Considering that SketchUp is available as a fully functional trail version with 8 cumulative hours, the techniques for using the new kml exporters should be of wide appeal on this forum.
Until someone develops a computational approach, here is how you can reduce the trial and error with a calibration approach.
First, make a standard metric cube in SketchUp. Mine is 3 meters, but yours could be larger, say 10 meters. It can be centered on its base or at a corner of the base
Second, in Google Earth change your preferences to meters. Then determine the latitude, longitude and elevation where you want to calibrate.
Export the SketchUp metric cube using the faces exporter. The dialog box will ask for lat, long, alt, lat scale, long scale, alt scale. If you export with the default settings you would see in Google Earth an oversize large kml model on the equator with undistorted lat and long dimensions. If you specify somewhere in the mid-latitudes you will see an overlarge model squeezed along the latitude. By trial and error, you will finally get a cube placed upon the surface that measures fairly the same along all axes, at the original dimensions in SketchUp. These will be your scale factors at that latitude, for any longitude.

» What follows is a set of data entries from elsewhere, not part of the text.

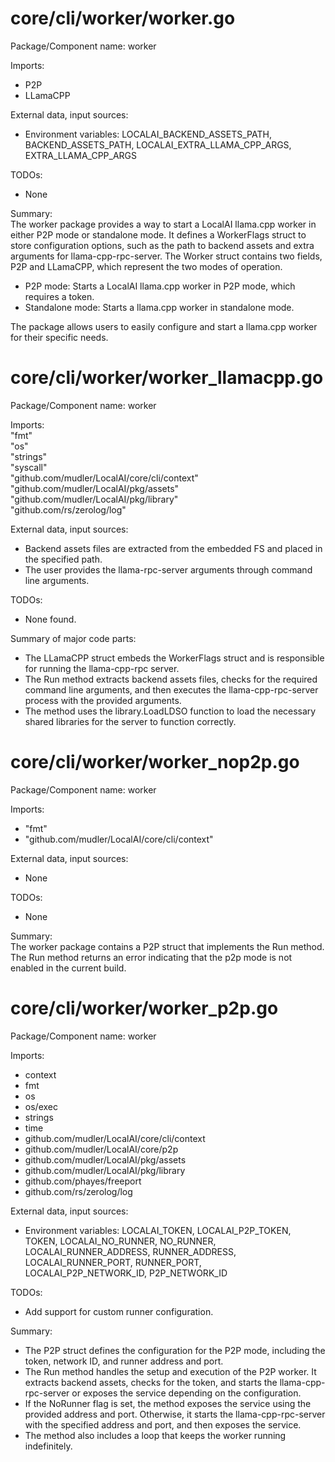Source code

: # core/cli/worker/worker.go  
Package/Component name: worker  
  
Imports:  
- P2P  
- LLamaCPP  
  
External data, input sources:  
- Environment variables: LOCALAI_BACKEND_ASSETS_PATH, BACKEND_ASSETS_PATH, LOCALAI_EXTRA_LLAMA_CPP_ARGS, EXTRA_LLAMA_CPP_ARGS  
  
TODOs:  
- None  
  
Summary:  
The worker package provides a way to start a LocalAI llama.cpp worker in either P2P mode or standalone mode. It defines a WorkerFlags struct to store configuration options, such as the path to backend assets and extra arguments for llama-cpp-rpc-server. The Worker struct contains two fields, P2P and LLamaCPP, which represent the two modes of operation.  
  
- P2P mode: Starts a LocalAI llama.cpp worker in P2P mode, which requires a token.  
- Standalone mode: Starts a llama.cpp worker in standalone mode.  
  
The package allows users to easily configure and start a llama.cpp worker for their specific needs.  
  
# core/cli/worker/worker_llamacpp.go  
Package/Component name: worker  
  
Imports:  
"fmt"  
"os"  
"strings"  
"syscall"  
"github.com/mudler/LocalAI/core/cli/context"  
"github.com/mudler/LocalAI/pkg/assets"  
"github.com/mudler/LocalAI/pkg/library"  
"github.com/rs/zerolog/log"  
  
External data, input sources:  
- Backend assets files are extracted from the embedded FS and placed in the specified path.  
- The user provides the llama-rpc-server arguments through command line arguments.  
  
TODOs:  
- None found.  
  
Summary of major code parts:  
- The LLamaCPP struct embeds the WorkerFlags struct and is responsible for running the llama-cpp-rpc server.  
- The Run method extracts backend assets files, checks for the required command line arguments, and then executes the llama-cpp-rpc-server process with the provided arguments.  
- The method uses the library.LoadLDSO function to load the necessary shared libraries for the server to function correctly.  
  
  
  
# core/cli/worker/worker_nop2p.go  
Package/Component name: worker  
  
Imports:  
- "fmt"  
- "github.com/mudler/LocalAI/core/cli/context"  
  
External data, input sources:  
- None  
  
TODOs:  
- None  
  
Summary:  
The worker package contains a P2P struct that implements the Run method. The Run method returns an error indicating that the p2p mode is not enabled in the current build.  
  
  
  
# core/cli/worker/worker_p2p.go  
Package/Component name: worker  
  
Imports:  
- context  
- fmt  
- os  
- os/exec  
- strings  
- time  
- github.com/mudler/LocalAI/core/cli/context  
- github.com/mudler/LocalAI/core/p2p  
- github.com/mudler/LocalAI/pkg/assets  
- github.com/mudler/LocalAI/pkg/library  
- github.com/phayes/freeport  
- github.com/rs/zerolog/log  
  
External data, input sources:  
- Environment variables: LOCALAI_TOKEN, LOCALAI_P2P_TOKEN, TOKEN, LOCALAI_NO_RUNNER, NO_RUNNER, LOCALAI_RUNNER_ADDRESS, RUNNER_ADDRESS, LOCALAI_RUNNER_PORT, RUNNER_PORT, LOCALAI_P2P_NETWORK_ID, P2P_NETWORK_ID  
  
TODOs:  
- Add support for custom runner configuration.  
  
Summary:  
- The P2P struct defines the configuration for the P2P mode, including the token, network ID, and runner address and port.  
- The Run method handles the setup and execution of the P2P worker. It extracts backend assets, checks for the token, and starts the llama-cpp-rpc-server or exposes the service depending on the configuration.  
- If the NoRunner flag is set, the method exposes the service using the provided address and port. Otherwise, it starts the llama-cpp-rpc-server with the specified address and port, and then exposes the service.  
- The method also includes a loop that keeps the worker running indefinitely.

In Salt Lake City at Library Square, this is what seems good to me: the lat scale is 2.31e-007, the long scale is 3.1e-007, and the alt scale is 0.025. I get a 3 meter cube from SketchUp that measures about 3 meters in Google Earth. There is still slight distortion that results from the algorithm used in this case for converting XYZ to polar. It could be better, but this works well enough.
Important note about altitude: You could simply accept the relative to ground default by leaving the altitude at zero in the dialog box. Or you could use the elevation in meters at the location you want to place the model. Upon import, edit the location to make it Absolute, and the model will be located as desired, undistorted by the terrain. If the terrain slopes at the location, there will be either a gap between the bottom and the ground, or the ground will lap up the side of the model. The solution is to export a model that accommodates the slope with its geometry.
SMcQ
_________________________
Just another user, not an authority.